WORKING DATA.
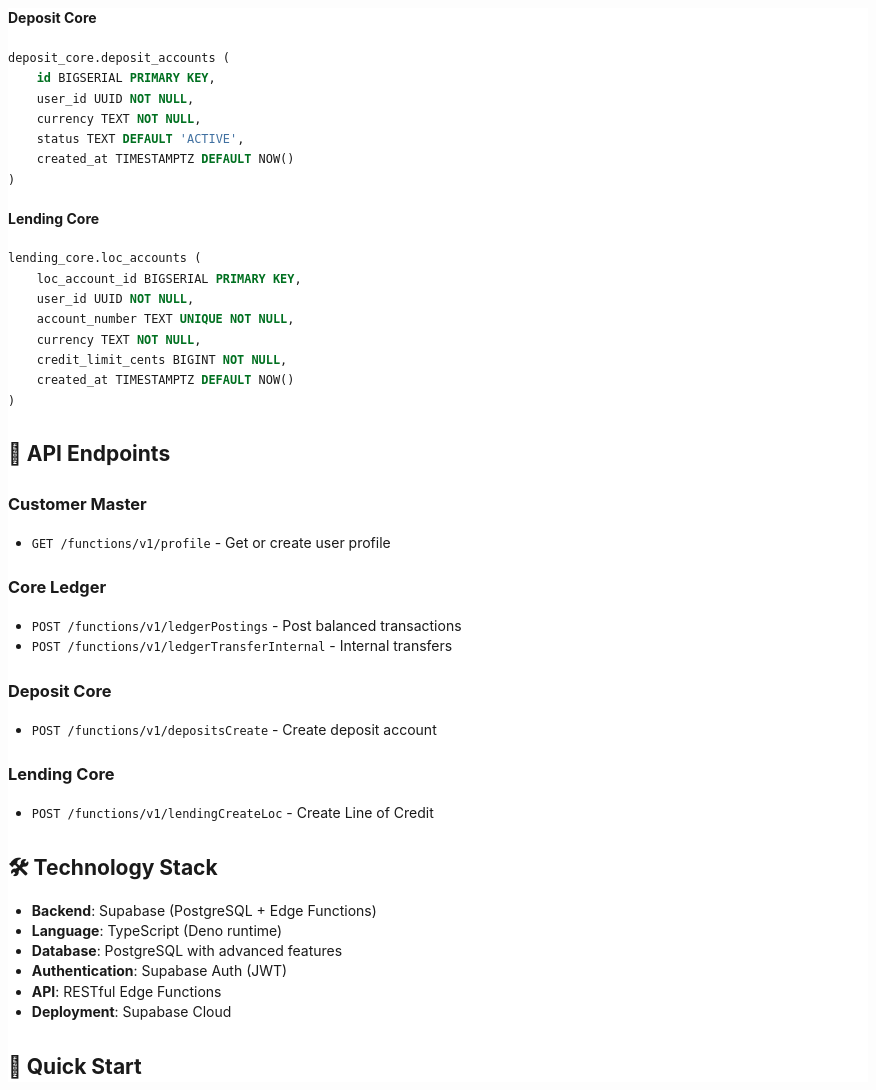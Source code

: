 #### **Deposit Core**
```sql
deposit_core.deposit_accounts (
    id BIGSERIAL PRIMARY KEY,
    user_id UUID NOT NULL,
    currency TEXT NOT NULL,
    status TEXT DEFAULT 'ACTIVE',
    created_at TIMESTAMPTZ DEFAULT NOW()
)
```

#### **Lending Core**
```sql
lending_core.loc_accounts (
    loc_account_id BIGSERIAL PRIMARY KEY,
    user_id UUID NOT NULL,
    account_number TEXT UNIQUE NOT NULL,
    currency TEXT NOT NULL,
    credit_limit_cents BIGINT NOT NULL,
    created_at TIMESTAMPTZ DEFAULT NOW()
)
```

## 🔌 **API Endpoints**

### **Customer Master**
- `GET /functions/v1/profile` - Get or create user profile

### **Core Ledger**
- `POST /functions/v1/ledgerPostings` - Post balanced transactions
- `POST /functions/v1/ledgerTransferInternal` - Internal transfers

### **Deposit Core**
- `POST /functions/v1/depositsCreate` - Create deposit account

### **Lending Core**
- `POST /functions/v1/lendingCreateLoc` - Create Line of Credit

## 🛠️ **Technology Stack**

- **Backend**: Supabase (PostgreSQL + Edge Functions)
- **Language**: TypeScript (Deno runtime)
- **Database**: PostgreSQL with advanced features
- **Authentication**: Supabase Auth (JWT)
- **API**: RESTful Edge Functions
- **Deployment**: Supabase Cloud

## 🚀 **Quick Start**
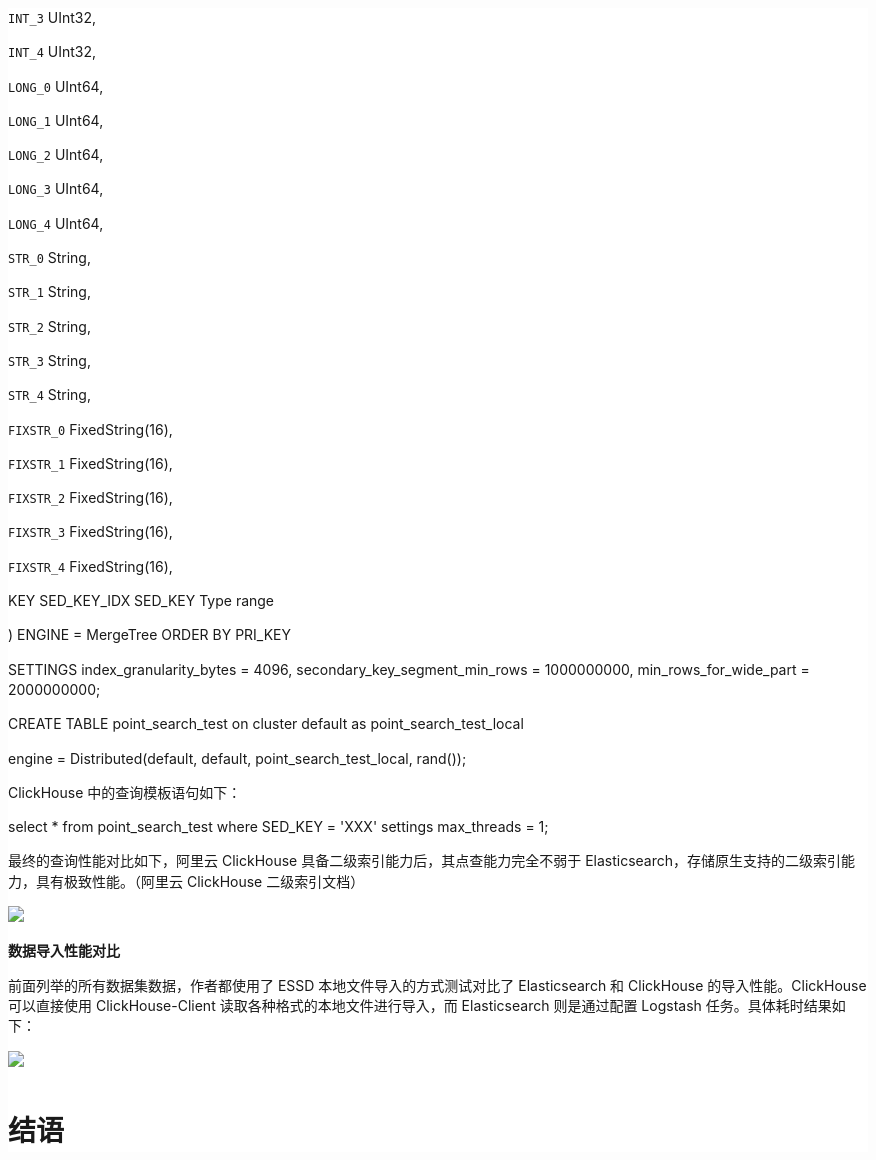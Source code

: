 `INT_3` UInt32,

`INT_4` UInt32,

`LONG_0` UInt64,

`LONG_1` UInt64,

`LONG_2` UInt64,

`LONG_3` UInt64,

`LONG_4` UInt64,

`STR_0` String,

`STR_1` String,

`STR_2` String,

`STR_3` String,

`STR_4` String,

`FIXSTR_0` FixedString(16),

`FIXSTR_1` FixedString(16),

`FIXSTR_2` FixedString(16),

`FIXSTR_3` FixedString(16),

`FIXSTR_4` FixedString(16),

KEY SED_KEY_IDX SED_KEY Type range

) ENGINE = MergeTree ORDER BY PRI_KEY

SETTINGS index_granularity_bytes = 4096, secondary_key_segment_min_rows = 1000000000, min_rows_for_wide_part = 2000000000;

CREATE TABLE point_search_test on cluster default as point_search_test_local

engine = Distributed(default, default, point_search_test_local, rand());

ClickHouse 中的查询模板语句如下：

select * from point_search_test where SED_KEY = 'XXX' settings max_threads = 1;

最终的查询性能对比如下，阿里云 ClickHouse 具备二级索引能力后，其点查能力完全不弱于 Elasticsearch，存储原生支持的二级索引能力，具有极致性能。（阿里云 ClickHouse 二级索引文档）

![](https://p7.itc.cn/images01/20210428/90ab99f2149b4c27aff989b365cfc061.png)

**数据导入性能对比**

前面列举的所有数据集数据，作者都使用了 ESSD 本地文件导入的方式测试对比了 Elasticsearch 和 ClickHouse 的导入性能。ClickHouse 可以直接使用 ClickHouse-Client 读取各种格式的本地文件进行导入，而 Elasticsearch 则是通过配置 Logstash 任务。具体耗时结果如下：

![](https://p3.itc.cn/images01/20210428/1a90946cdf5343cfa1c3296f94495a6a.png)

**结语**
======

WHAT YOU WILL DO.
Only lines holding the string "TEXT" are wanted; gather each one from the entries above.

WORKED SOLUTION.
    currency TEXT NOT NULL,
    status TEXT DEFAULT 'ACTIVE',
    account_number TEXT UNIQUE NOT NULL,
    currency TEXT NOT NULL,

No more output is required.